Input records >>
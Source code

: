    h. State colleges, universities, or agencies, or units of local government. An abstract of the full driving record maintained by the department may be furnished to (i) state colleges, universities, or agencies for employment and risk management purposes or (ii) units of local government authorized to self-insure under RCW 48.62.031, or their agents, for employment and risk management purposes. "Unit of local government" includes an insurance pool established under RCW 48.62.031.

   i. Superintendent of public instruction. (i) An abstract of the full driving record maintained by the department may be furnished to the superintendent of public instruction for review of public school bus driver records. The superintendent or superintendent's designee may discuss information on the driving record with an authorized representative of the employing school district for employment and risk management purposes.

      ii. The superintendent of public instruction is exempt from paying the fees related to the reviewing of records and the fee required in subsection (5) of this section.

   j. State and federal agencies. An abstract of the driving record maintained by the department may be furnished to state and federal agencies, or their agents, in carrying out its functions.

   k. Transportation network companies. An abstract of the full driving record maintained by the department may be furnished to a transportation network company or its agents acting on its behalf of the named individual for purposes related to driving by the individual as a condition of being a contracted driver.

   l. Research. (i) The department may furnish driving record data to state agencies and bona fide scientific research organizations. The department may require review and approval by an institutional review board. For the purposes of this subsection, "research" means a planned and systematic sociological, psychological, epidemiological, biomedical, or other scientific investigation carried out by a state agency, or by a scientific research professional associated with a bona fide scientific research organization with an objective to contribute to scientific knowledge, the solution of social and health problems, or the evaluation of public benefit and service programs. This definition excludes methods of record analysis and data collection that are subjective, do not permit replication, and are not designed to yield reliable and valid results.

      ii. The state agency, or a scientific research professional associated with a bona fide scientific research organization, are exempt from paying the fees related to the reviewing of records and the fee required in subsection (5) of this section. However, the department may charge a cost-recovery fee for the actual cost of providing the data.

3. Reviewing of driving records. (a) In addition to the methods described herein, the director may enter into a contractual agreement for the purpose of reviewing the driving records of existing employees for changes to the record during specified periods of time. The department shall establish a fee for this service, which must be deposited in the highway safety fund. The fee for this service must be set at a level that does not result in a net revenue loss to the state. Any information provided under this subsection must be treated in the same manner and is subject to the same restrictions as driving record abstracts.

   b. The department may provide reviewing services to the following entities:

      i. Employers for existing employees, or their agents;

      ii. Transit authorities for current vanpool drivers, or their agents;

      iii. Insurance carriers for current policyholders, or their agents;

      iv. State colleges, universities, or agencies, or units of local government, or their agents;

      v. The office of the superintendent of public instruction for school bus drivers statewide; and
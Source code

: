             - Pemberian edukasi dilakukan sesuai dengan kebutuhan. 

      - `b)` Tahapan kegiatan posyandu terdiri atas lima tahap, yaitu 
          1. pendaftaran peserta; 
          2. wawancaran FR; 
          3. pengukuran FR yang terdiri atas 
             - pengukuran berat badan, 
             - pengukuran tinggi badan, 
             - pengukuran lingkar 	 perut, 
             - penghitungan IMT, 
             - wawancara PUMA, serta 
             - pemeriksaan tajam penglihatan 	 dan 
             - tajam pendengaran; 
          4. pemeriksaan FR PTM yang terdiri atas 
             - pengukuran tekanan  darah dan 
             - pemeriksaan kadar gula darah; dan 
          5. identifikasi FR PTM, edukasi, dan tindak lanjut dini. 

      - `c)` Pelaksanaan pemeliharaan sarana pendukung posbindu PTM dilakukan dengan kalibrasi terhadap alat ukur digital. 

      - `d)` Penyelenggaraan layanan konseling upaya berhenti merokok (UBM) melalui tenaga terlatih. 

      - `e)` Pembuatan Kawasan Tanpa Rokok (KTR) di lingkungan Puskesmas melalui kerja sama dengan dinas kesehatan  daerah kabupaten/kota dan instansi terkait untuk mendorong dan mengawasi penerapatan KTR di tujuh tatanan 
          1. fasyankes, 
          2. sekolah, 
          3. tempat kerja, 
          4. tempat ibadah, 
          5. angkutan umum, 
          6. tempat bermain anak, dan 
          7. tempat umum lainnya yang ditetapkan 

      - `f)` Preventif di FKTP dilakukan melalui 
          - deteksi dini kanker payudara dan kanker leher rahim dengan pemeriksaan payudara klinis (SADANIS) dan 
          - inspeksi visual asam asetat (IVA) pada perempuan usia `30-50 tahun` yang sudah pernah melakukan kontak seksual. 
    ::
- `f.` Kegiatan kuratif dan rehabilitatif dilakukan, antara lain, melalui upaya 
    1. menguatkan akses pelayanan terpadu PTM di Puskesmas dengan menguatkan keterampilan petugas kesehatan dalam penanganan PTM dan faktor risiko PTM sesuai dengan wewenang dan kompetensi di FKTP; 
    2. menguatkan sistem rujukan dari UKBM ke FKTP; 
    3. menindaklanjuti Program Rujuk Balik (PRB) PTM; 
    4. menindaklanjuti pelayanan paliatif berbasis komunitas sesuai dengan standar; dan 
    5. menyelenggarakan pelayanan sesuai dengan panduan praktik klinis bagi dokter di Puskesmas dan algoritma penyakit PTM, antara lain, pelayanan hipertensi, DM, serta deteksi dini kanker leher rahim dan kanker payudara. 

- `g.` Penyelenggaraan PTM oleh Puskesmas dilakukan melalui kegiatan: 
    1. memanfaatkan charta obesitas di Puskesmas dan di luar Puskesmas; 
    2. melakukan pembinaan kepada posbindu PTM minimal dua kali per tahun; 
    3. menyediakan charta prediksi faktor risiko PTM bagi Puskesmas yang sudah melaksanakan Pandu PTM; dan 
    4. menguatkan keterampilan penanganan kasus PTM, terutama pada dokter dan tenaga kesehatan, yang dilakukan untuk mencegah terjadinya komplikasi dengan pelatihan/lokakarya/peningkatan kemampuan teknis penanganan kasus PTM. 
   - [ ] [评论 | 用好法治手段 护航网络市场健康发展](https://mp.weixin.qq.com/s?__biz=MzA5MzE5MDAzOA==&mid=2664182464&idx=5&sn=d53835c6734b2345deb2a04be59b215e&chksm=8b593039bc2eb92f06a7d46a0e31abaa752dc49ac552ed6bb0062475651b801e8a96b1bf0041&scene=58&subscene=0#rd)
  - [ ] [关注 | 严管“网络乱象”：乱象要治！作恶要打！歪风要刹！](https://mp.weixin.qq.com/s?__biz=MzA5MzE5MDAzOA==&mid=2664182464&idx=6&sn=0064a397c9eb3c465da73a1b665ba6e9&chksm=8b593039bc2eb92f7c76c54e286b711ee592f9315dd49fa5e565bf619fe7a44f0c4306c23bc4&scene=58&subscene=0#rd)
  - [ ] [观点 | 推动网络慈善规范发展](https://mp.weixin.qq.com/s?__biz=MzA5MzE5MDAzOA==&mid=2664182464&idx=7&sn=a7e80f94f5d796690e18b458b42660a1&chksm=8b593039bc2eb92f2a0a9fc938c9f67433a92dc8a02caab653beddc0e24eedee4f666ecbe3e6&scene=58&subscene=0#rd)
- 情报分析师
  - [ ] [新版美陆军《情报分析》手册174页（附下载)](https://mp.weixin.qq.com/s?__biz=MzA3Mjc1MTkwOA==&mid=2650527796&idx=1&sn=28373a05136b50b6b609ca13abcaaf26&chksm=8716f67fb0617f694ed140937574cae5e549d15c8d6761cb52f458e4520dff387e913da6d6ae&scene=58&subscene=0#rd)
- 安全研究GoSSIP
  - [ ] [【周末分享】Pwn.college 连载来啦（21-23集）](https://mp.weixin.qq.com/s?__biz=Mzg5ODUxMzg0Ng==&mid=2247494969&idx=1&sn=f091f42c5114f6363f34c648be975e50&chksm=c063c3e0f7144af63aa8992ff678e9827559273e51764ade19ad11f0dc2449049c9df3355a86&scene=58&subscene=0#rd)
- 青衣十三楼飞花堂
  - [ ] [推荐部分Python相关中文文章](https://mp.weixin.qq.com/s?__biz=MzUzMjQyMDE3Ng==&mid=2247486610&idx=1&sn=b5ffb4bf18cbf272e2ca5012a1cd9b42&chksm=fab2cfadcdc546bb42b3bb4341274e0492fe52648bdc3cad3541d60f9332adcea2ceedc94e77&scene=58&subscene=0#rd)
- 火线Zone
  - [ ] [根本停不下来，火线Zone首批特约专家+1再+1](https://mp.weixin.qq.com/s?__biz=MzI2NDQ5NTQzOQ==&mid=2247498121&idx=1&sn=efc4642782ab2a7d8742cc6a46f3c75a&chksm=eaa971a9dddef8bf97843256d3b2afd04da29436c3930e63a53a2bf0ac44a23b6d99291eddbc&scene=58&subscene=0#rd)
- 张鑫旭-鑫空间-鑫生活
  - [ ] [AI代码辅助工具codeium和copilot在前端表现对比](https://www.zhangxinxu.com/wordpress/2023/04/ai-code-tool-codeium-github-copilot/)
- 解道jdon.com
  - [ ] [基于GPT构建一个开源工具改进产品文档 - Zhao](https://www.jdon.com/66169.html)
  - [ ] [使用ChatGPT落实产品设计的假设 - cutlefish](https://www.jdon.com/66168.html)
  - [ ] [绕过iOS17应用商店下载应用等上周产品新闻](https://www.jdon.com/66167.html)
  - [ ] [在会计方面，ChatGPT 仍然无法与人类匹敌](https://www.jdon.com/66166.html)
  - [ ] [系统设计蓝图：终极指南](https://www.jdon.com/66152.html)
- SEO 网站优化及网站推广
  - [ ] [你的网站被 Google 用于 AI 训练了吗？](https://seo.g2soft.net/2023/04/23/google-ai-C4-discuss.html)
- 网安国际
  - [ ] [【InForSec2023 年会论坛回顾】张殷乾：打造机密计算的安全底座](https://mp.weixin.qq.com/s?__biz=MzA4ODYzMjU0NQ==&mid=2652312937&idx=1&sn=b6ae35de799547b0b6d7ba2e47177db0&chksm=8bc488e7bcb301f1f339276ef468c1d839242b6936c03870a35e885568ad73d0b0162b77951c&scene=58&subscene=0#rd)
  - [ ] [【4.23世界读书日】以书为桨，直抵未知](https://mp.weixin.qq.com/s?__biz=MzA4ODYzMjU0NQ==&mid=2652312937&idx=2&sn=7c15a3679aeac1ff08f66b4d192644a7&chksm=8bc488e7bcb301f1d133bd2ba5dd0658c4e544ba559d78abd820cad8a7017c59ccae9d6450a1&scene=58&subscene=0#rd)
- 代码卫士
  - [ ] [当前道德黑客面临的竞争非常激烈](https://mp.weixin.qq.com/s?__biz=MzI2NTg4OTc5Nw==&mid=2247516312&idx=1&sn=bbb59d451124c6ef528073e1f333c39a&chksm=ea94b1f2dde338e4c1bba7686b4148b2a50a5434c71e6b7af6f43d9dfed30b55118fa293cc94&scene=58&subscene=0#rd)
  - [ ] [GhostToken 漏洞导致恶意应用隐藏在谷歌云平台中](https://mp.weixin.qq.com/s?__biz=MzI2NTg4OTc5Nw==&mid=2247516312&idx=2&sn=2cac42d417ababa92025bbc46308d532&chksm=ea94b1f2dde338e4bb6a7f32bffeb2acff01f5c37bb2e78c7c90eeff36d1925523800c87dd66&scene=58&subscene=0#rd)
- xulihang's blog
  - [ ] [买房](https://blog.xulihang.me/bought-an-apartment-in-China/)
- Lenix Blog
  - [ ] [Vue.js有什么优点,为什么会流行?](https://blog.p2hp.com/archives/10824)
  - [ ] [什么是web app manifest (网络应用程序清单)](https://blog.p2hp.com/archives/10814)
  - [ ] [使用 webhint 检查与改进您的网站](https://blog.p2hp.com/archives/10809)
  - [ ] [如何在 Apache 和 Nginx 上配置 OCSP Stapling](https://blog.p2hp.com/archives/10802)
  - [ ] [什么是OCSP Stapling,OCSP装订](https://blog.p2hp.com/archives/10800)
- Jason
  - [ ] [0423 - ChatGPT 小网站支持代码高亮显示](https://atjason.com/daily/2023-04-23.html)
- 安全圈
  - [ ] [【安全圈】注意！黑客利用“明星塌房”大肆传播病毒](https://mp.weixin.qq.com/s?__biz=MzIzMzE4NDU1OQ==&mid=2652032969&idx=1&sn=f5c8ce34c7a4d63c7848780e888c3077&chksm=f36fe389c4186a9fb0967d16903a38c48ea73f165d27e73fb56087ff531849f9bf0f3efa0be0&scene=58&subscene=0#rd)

Aim of the exercise >> Set down the lines of the listing above verbatim, first line through the line containing "k. Transportation network", inclusive; add no other lines.

Finished task >>
Source code

:    h. State colleges, universities, or agencies, or units of local government. An abstract of the full driving record maintained by the department may be furnished to (i) state colleges, universities, or agencies for employment and risk management purposes or (ii) units of local government authorized to self-insure under RCW 48.62.031, or their agents, for employment and risk management purposes. "Unit of local government" includes an insurance pool established under RCW 48.62.031.

   i. Superintendent of public instruction. (i) An abstract of the full driving record maintained by the department may be furnished to the superintendent of public instruction for review of public school bus driver records. The superintendent or superintendent's designee may discuss information on the driving record with an authorized representative of the employing school district for employment and risk management purposes.

      ii. The superintendent of public instruction is exempt from paying the fees related to the reviewing of records and the fee required in subsection (5) of this section.

   j. State and federal agencies. An abstract of the driving record maintained by the department may be furnished to state and federal agencies, or their agents, in carrying out its functions.

   k. Transportation network companies. An abstract of the full driving record maintained by the department may be furnished to a transportation network company or its agents acting on its behalf of the named individual for purposes related to driving by the individual as a condition of being a contracted driver.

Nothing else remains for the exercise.